● **Work to complete**
From the entries that follow, copy each line in which "solder" appears.

(Beginning of Listed records)

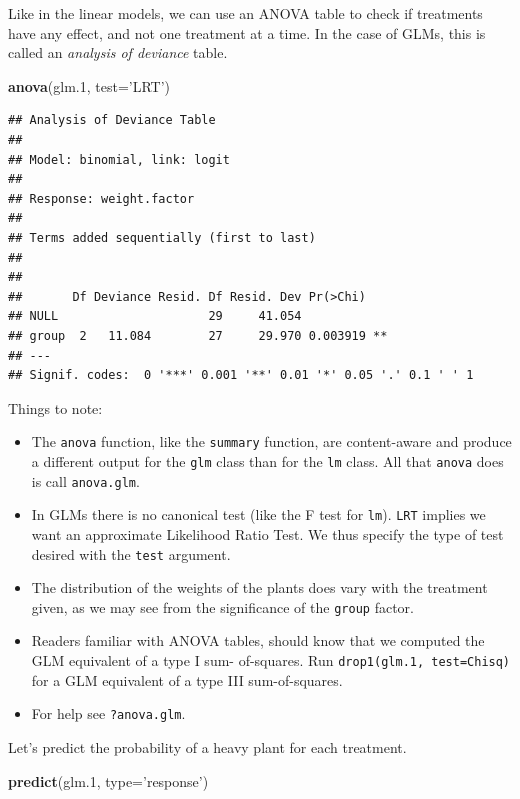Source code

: \documentclass[]{book}
\newenvironment{Shaded}{\begin{snugshade}}{\end{snugshade}}
\newcommand{\DataTypeTok}[1]{\textcolor[rgb]{0.13,0.29,0.53}{#1}}
\newcommand{\FloatTok}[1]{\textcolor[rgb]{0.00,0.00,0.81}{#1}}
\newcommand{\KeywordTok}[1]{\textcolor[rgb]{0.13,0.29,0.53}{\textbf{#1}}}
\newcommand{\NormalTok}[1]{#1}
\newcommand{\StringTok}[1]{\textcolor[rgb]{0.31,0.60,0.02}{#1}}
\providecommand{\tightlist}{%
  \setlength{\itemsep}{0pt}\setlength{\parskip}{0pt}}
\theoremstyle{definition}
\theoremstyle{definition}
\theoremstyle{definition}
\theoremstyle{remark}
\begin{document}
Like in the linear models, we can use an ANOVA table to check if treatments have any effect, and not one treatment at a time.
In the case of GLMs, this is called an \emph{analysis of deviance} table.

\begin{Shaded}
\begin{Highlighting}[]
\KeywordTok{anova}\NormalTok{(glm}\FloatTok{.1}\NormalTok{, }\DataTypeTok{test=}\StringTok{'LRT'}\NormalTok{)}
\end{Highlighting}
\end{Shaded}

\begin{verbatim}
## Analysis of Deviance Table
## 
## Model: binomial, link: logit
## 
## Response: weight.factor
## 
## Terms added sequentially (first to last)
## 
## 
##       Df Deviance Resid. Df Resid. Dev Pr(>Chi)   
## NULL                     29     41.054            
## group  2   11.084        27     29.970 0.003919 **
## ---
## Signif. codes:  0 '***' 0.001 '**' 0.01 '*' 0.05 '.' 0.1 ' ' 1
\end{verbatim}

Things to note:

\begin{itemize}
\tightlist
\item
  The \texttt{anova} function, like the \texttt{summary} function, are content-aware and produce a different output for the \texttt{glm} class than for the \texttt{lm} class. All that \texttt{anova} does is call \texttt{anova.glm}.
\item
  In GLMs there is no canonical test (like the F test for \texttt{lm}). \texttt{LRT} implies we want an approximate Likelihood Ratio Test.
  We thus specify the type of test desired with the \texttt{test} argument.
\item
  The distribution of the weights of the plants does vary with the treatment given, as we may see from the significance of the \texttt{group} factor.
\item
  Readers familiar with ANOVA tables, should know that we computed the GLM equivalent of a type I sum- of-squares.
  Run \texttt{drop1(glm.1,\ test=\textquotesingle{}Chisq\textquotesingle{})} for a GLM equivalent of a type III sum-of-squares.
\item
  For help see \texttt{?anova.glm}.
\end{itemize}

Let's predict the probability of a heavy plant for each treatment.

\begin{Shaded}
\begin{Highlighting}[]
\KeywordTok{predict}\NormalTok{(glm}\FloatTok{.1}\NormalTok{, }\DataTypeTok{type=}\StringTok{'response'}\NormalTok{)}
\end{Highlighting}
\end{Shaded}
\end{document}
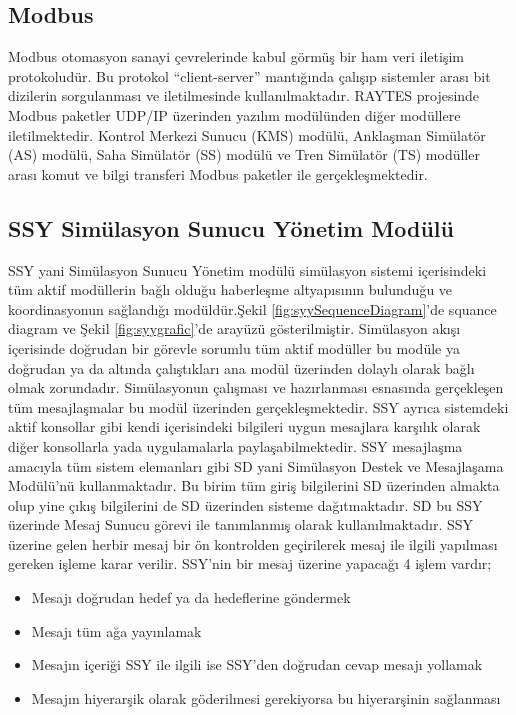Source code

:\documentclass[conference]{IEEEtran}
\begin{document}
\subsection{Modbus}
Modbus otomasyon sanayi çevrelerinde kabul görmüş bir ham veri iletişim protokoludür. Bu protokol “client-server” mantığında çalışıp sistemler arası bit dizilerin sorgulanması ve iletilmesinde kullanılmaktadır. RAYTES projesinde Modbus paketler UDP/IP üzerinden yazılım modülünden diğer modüllere iletilmektedir. Kontrol Merkezi Sunucu (KMS) modülü, Anklaşman Simülatör (AS) modülü, Saha Simülatör (SS) modülü ve Tren Simülatör (TS) modüller arası komut ve bilgi transferi Modbus paketler ile gerçekleşmektedir.


\subsection{SSY Simülasyon Sunucu Yönetim Modülü}
SSY yani Simülasyon Sunucu Yönetim modülü simülasyon sistemi içerisindeki tüm aktif modüllerin bağlı olduğu haberleşme altyapısının bulunduğu ve koordinasyonun sağlandığı modüldür.Şekil \ref{fig:syySequenceDiagram}'de squance diagram ve  Şekil \ref{fig:syygrafic}'de arayüzü gösterilmiştir.
Simülasyon akışı içerisinde doğrudan bir görevle sorumlu tüm aktif modüller bu modüle ya doğrudan ya da altında çalıştıkları ana modül üzerinden dolaylı olarak bağlı olmak zorundadır. Simülasyonun çalışması ve hazırlanması esnasında gerçekleşen tüm mesajlaşmalar bu modül üzerinden gerçekleşmektedir.
SSY ayrıca sistemdeki aktif konsollar gibi kendi içerisindeki bilgileri uygun mesajlara karşılık olarak diğer konsollarla yada uygulamalarla paylaşabilmektedir.
SSY mesajlaşma amacıyla tüm sistem elemanları gibi SD yani Simülasyon Destek ve Mesajlaşama Modülü’nü kullanmaktadır. Bu birim tüm giriş bilgilerini SD üzerinden almakta olup yine çıkış bilgilerini de SD üzerinden sisteme dağıtmaktadır. SD bu SSY üzerinde Mesaj Sunucu görevi ile tanımlanmış olarak kullanılmaktadır.
SSY üzerine gelen herbir mesaj bir ön kontrolden geçirilerek mesaj ile ilgili yapılması gereken işleme karar verilir. SSY’nin bir mesaj üzerine yapacağı 4 işlem vardır;

\begin{itemize}
\item Mesajı doğrudan hedef ya da hedeflerine göndermek
\item Mesajı tüm ağa yayınlamak
\item Mesajın içeriği SSY ile ilgili ise SSY’den doğrudan cevap mesajı yollamak
\item Mesajın hiyerarşik olarak göderilmesi gerekiyorsa bu hiyerarşinin sağlanması
\end{itemize}
\end{document}
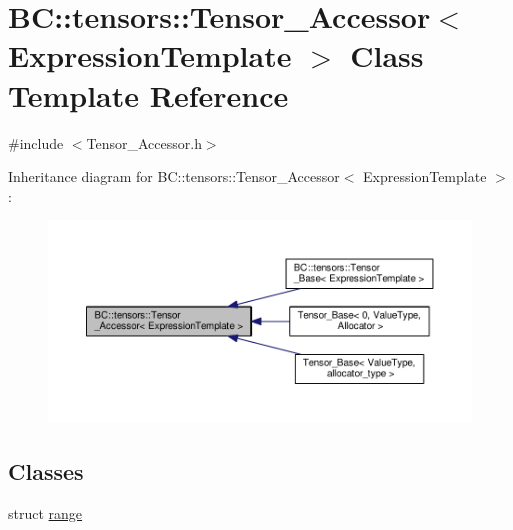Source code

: \hypertarget{classBC_1_1tensors_1_1Tensor__Accessor}{}\section{BC\+:\+:tensors\+:\+:Tensor\+\_\+\+Accessor$<$ Expression\+Template $>$ Class Template Reference}
\label{classBC_1_1tensors_1_1Tensor__Accessor}


{\ttfamily \#include $<$Tensor\+\_\+\+Accessor.\+h$>$}



Inheritance diagram for BC\+:\+:tensors\+:\+:Tensor\+\_\+\+Accessor$<$ Expression\+Template $>$\+:
\nopagebreak
\begin{figure}[H]
\begin{center}
\leavevmode
\includegraphics[width=350pt]{classBC_1_1tensors_1_1Tensor__Accessor__inherit__graph}
\end{center}
\end{figure}
\subsection*{Classes}
\begin{DoxyCompactItemize}
\item 
struct \hyperlink{structBC_1_1tensors_1_1Tensor__Accessor_1_1range}{range}
\end{DoxyCompactItemize}
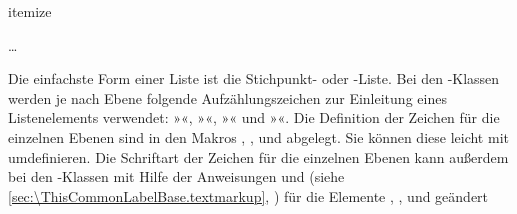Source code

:   \begin{Declaration}
    \begin{Environment}{itemize}
      \begin{Body}
         \dots
        \BodyDots
      \end{Body}
    \end{Environment}
  \end{Declaration}%
  Die einfachste
  Form einer Liste ist die Stichpunkt- oder
  -Liste. %
  %
  Bei den \KOMAScript-Klassen werden je nach Ebene folgende Aufzählungszeichen
  zur Einleitung eines Listenelements verwendet: »{}«,
  »{}«, »{}« und »{}«. Die Definition der
  Zeichen für die einzelnen Ebenen sind in den Makros ,
  ,  und 
  abgelegt. Sie können diese leicht mit  umdefinieren.
  Die Schriftart der Zeichen für die einzelnen
  Ebenen kann außerdem bei den \KOMAScript-Klassen mit Hilfe der Anweisungen
   und
   (siehe
  \autoref{sec:\ThisCommonLabelBase.textmarkup},
  ) für die Elemente
  ,
  ,
   und
   geändert
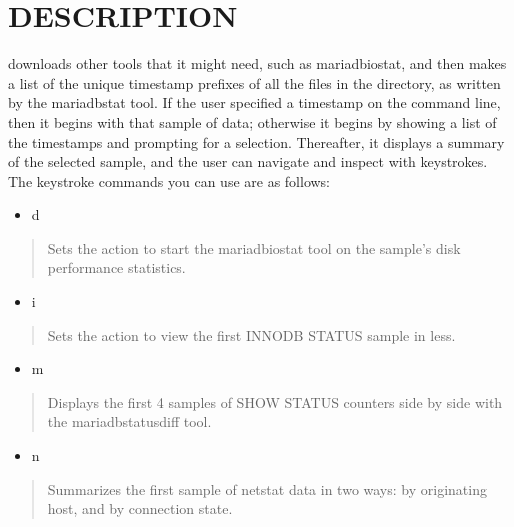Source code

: \documentclass[letterpaper,10pt,english]{sphinxmanual}
\begin{document}
\section{DESCRIPTION}
\label{\detokenize{mariadb-stat-browser:description}}
\sphinxAtStartPar
{} downloads other tools that it might need, such as mariadb\sphinxhyphen{}iostat,
and then makes a list of the unique timestamp prefixes of all the files in
the directory, as written by the mariadb\sphinxhyphen{}stat tool.  If the user specified
a timestamp on the command line, then it begins with that sample of data;
otherwise it begins by showing a list of the timestamps and prompting for
a selection.  Thereafter, it displays a summary of the selected sample, and
the user can navigate and inspect with keystrokes.  The keystroke commands
you can use are as follows:
\begin{itemize}
\item {} 
\sphinxAtStartPar
d

\end{itemize}
\begin{quote}

\sphinxAtStartPar
Sets the action to start the mariadb\sphinxhyphen{}iostat tool on the sample’s disk
performance statistics.
\end{quote}
\begin{itemize}
\item {} 
\sphinxAtStartPar
i

\end{itemize}
\begin{quote}

\sphinxAtStartPar
Sets the action to view the first INNODB STATUS sample in less.
\end{quote}
\begin{itemize}
\item {} 
\sphinxAtStartPar
m

\end{itemize}
\begin{quote}

\sphinxAtStartPar
Displays the first 4 samples of SHOW STATUS counters side by side with the
mariadb\sphinxhyphen{}status\sphinxhyphen{}diff tool.
\end{quote}
\begin{itemize}
\item {} 
\sphinxAtStartPar
n

\end{itemize}
\begin{quote}

\sphinxAtStartPar
Summarizes the first sample of netstat data in two ways: by originating host,
and by connection state.
\end{quote}
\end{document}
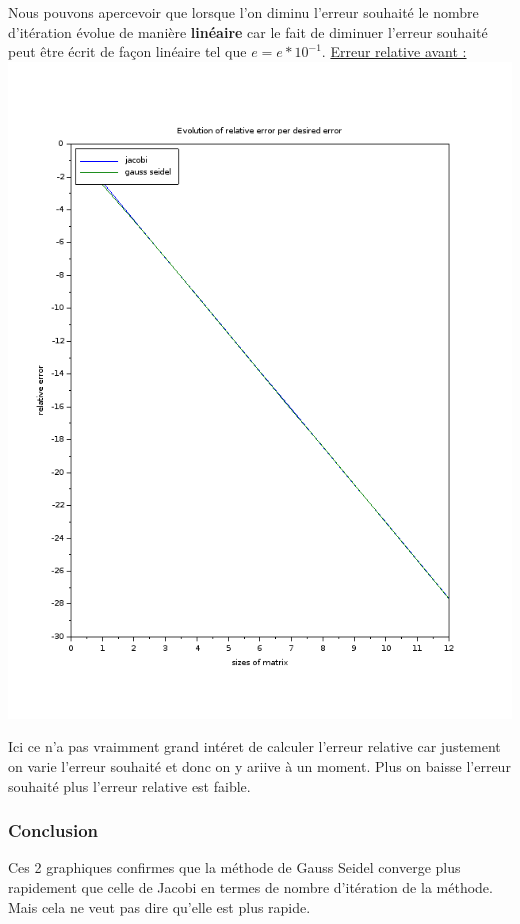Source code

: \documentclass[11pt]{article}
\begin{document}
Nous pouvons apercevoir que lorsque l'on diminu l'erreur souhaité le
nombre d'itération évolue de manière \textbf{linéaire} car le fait de
diminuer l'erreur souhaité peut être écrit de façon linéaire tel que
$e = e * 10^{-1}$.\newline
\vspace{5mm}
\underline{Erreur relative avant :}\newline
\includegraphics[scale=0.5]{img/error_relres.png}

Ici ce n'a pas vraimment grand intéret de calculer l'erreur relative
car justement on varie l'erreur souhaité et donc on y ariive à un
moment. Plus on baisse l'erreur souhaité plus l'erreur relative est faible.

\subsubsection{Conclusion}

Ces 2 graphiques confirmes que la méthode de Gauss Seidel converge
plus rapidement que celle de Jacobi en termes de nombre d'itération de
la méthode. Mais cela ne veut pas dire qu'elle est plus rapide.
\end{document}
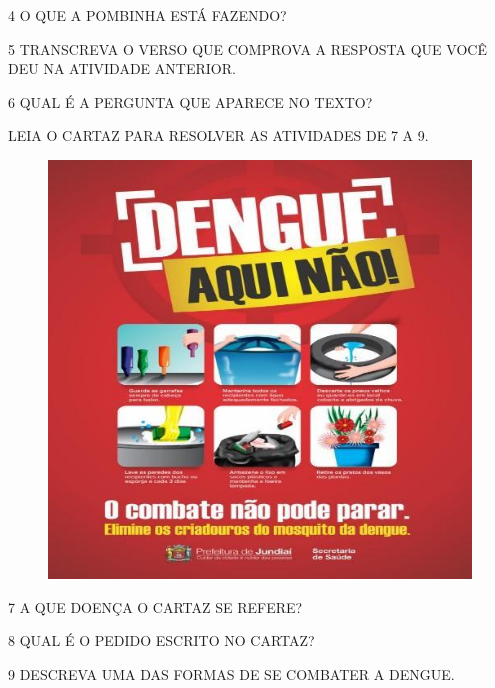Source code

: \num{4} O QUE A POMBINHA ESTÁ FAZENDO?\enlargethispage{2\baselineskip}


\num{5} TRANSCREVA O VERSO QUE COMPROVA A RESPOSTA QUE VOCÊ DEU NA ATIVIDADE ANTERIOR.


\num{6} QUAL É A PERGUNTA QUE APARECE NO TEXTO?


LEIA O CARTAZ PARA RESOLVER AS ATIVIDADES DE 7 A 9.

\begin{figure}[H]
\centering
\includegraphics[width=\textwidth]{media/image127.jpg}
\end{figure}

\num{7} A QUE DOENÇA O CARTAZ SE REFERE?\enlargethispage{\baselineskip}


\num{8} QUAL É O PEDIDO ESCRITO NO CARTAZ?


\num{9} DESCREVA UMA DAS FORMAS DE SE COMBATER A DENGUE.

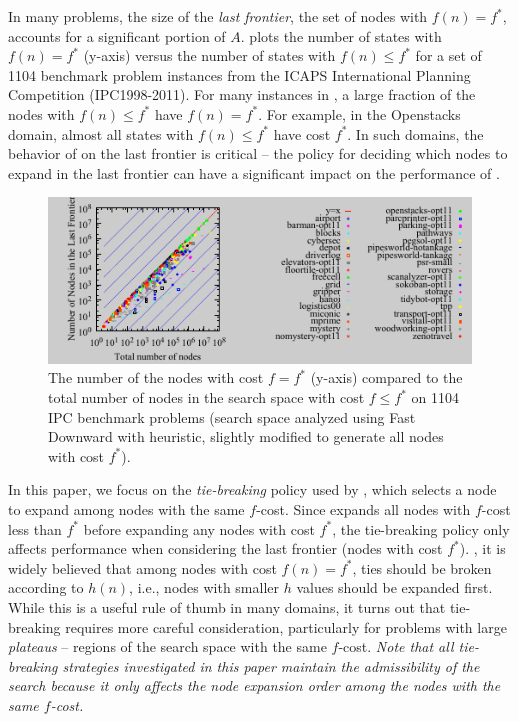 In many problems, the size of the \emph{last frontier}, the set of nodes with $f(n)=f^*$, accounts for a significant portion of $A$.
 plots the number of states with $f(n) = f^*$ (y-axis)
versus the number of states with $f(n) \leq f^*$
for a set of 1104 benchmark problem instances from the ICAPS International Planning Competition (IPC1998-2011).
For many instances in ,  a large fraction of the nodes with $f(n) \leq f^*$ have $f(n)=f^*$.
For example, in the Openstacks domain, almost all states with $f(n) \leq f^*$ have cost $f^*$.
In such domains, the behavior of \astar on the last frontier is critical -- the policy for deciding which nodes to expand in the last frontier can have a significant impact on the performance of \astar.

\begin{figure}[tb]
 \centering {} 
 \includegraphics{tables/aaai16-frontier/aaai16prelim3/lmcut_frontier_noh-front.pdf}
 \caption{
 The number of the nodes with cost $f=f^*$ (y-axis) compared to the
 total number of nodes in the search space with cost $f\leq f^*$ on 1104 IPC benchmark problems
(search space analyzed using Fast Downward with \lmcut heuristic, slightly modified to generate all nodes with cost $f^*$).}
\label{fig:plateau-noh}
\end{figure}

In this paper, we focus on the \emph{tie-breaking} policy used by
\astar, which selects a node to expand among nodes with the same
$f$-cost.  Since \astar expands all nodes with $f$-cost less than $f^*$
before expanding any nodes with cost $f^*$, the tie-breaking policy only
affects performance when considering the last frontier (nodes with cost
$f^*$).  , it is widely believed that among nodes with
cost $f(n) = f^*$, ties should be broken according to $h(n)$, i.e.,
nodes with smaller $h$ values should be expanded first.  While this is a
useful rule of thumb in many domains, it turns out that tie-breaking
requires more careful consideration, particularly for problems with
large \emph{plateaus} -- regions of the search space with the same $f$-cost.
\emph{Note that all tie-breaking strategies investigated in this paper
maintain the admissibility of the search because it only affects the node expansion
order among the nodes with the same $f$-cost.}

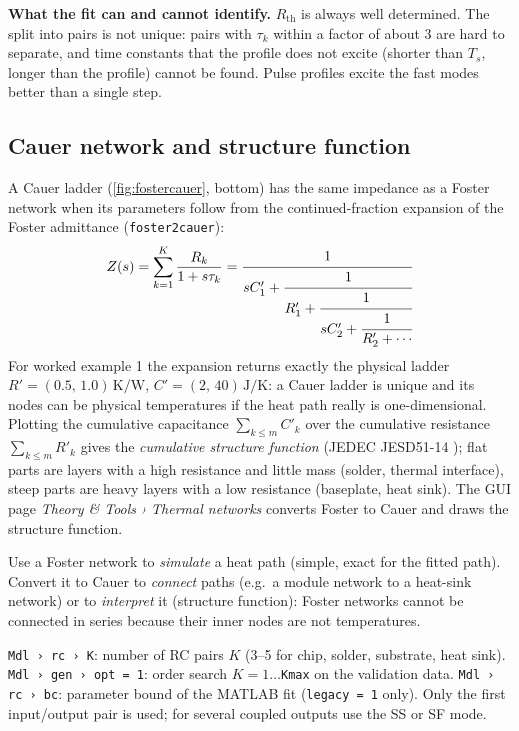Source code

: \documentclass[11pt,a4paper]{article}
\newcommand{\Rth}{R_{\mathrm{th}}}
\newcommand{\cfg}[1]{\texttt{#1}}
\begin{document}
\textbf{What the fit can and cannot identify.} $\Rth$ is always well determined. The split into pairs is not unique:
pairs with $\tau_k$ within a factor of about 3 are hard to separate, and time constants that the profile does not
excite (shorter than $T_s$, longer than the profile) cannot be found. Pulse profiles excite the fast modes better than
a single step.

\subsection{Cauer network and structure function}
A Cauer ladder (\cref{fig:fostercauer}, bottom) has the same impedance as a Foster network when its parameters follow
from the continued-fraction expansion of the Foster admittance (\texttt{foster2cauer}):
\begin{equation}
  Z(s) = \sum_{k=1}^{K}\frac{R_k}{1+s\tau_k} = \cfrac{1}{sC'_1 + \cfrac{1}{R'_1 + \cfrac{1}{sC'_2 +
  \cfrac{1}{R'_2+\dotsb}}}}
\end{equation}
For worked example 1 the expansion returns exactly the physical ladder $R'=(0.5,\,1.0)\,\si{\kelvin\per\watt}$,
$C'=(2,\,40)\,\si{\joule\per\kelvin}$: a Cauer ladder is unique and its nodes can be physical temperatures if the heat
path really is one-dimensional. Plotting the cumulative capacitance $\sum_{k\le m}C'_k$ over the cumulative resistance
$\sum_{k\le m}R'_k$ gives the \emph{cumulative structure function} (JEDEC JESD51-14 \cite{jesd51}); flat parts are
layers with a high resistance and little mass (solder, thermal interface), steep parts are heavy layers with a low
resistance (baseplate, heat sink). The GUI page \emph{Theory \& Tools › Thermal networks} converts Foster to Cauer and
draws the structure function.

\begin{keybox}[Interpretation]
Use a Foster network to \emph{simulate} a heat path (simple, exact for the fitted path). Convert it to Cauer to
\emph{connect} paths (e.g.\ a module network to a heat-sink network) or to \emph{interpret} it (structure function):
Foster networks cannot be connected in series because their inner nodes are not temperatures.
\end{keybox}

\begin{cfgbox}
\cfg{Mdl › rc › K}: number of RC pairs $K$ (3--5 for chip, solder, substrate, heat sink).
\cfg{Mdl › gen › opt = 1}: order search $K=1\dots$\cfg{Kmax} on the validation data.
\cfg{Mdl › rc › bc}: parameter bound of the MATLAB fit (\cfg{legacy = 1} only).
Only the first input/output pair is used; for several coupled outputs use the SS or SF mode.
\end{cfgbox}
\end{document}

(End of Listed records)

● **Answer box**
layers with a high resistance and little mass (solder, thermal interface), steep parts are heavy layers with a low
\cfg{Mdl › rc › K}: number of RC pairs $K$ (3--5 for chip, solder, substrate, heat sink).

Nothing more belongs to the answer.